Biodiversità e cambiamento climatico, il caso delle orchidee

Stampa

Foto: A. Molinari 

Charles Darwin le ha studiate come un modello di evoluzione attraverso la selezione naturale, ipotizzando che nel tempo producessero una gamma di fiori diversi per attirare impollinatori specifici. Una delle famiglie di piante più numerose, le orchidee contano circa 28.000 specie nel mondo, sono conosciute proprio per la varietà di fiori e dimensioni e ancora oggi affascinano appassionati e ricercatori.

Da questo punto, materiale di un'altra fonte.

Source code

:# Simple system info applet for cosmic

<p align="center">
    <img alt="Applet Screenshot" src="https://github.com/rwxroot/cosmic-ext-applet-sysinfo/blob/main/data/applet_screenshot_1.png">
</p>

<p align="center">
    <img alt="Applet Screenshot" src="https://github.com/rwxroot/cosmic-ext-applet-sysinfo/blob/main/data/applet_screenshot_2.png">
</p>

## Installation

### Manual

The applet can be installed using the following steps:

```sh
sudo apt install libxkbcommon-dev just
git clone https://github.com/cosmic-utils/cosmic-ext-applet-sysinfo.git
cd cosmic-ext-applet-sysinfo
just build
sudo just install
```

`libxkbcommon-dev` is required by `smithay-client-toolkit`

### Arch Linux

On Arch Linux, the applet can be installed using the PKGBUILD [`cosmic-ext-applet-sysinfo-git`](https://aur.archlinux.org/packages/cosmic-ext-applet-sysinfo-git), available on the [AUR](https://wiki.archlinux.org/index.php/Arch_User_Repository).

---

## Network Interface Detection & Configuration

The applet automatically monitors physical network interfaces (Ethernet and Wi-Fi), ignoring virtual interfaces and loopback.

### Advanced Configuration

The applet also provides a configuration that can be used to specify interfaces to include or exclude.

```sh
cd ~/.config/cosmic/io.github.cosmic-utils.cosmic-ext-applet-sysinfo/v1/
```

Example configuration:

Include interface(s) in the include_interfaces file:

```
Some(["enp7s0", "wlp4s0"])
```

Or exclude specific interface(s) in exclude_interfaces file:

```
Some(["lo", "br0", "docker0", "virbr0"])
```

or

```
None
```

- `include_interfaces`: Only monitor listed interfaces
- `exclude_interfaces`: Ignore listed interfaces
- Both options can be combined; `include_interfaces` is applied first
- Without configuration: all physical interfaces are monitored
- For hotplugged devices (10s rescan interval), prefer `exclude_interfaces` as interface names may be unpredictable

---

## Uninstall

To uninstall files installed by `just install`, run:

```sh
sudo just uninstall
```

Tra questi ultimi ci sono gli scienziati del Milner Centre for Evolution dell’Università di Bath, che hanno studiato oltre 1500 specie di orchidee terrestri, scoprendo nuovi elementi legati, e non ci apparirà di certo strano, al cambiamento climatico. In particolare, il gruppo che ha condotto la ricerca ha rilevato come le orchidee, anziché evolversi gradualmente in migliaia di anni, diversifichino i propri fiori in modo tutto sommato rapido a causa dei cambiamenti delle temperature globali. 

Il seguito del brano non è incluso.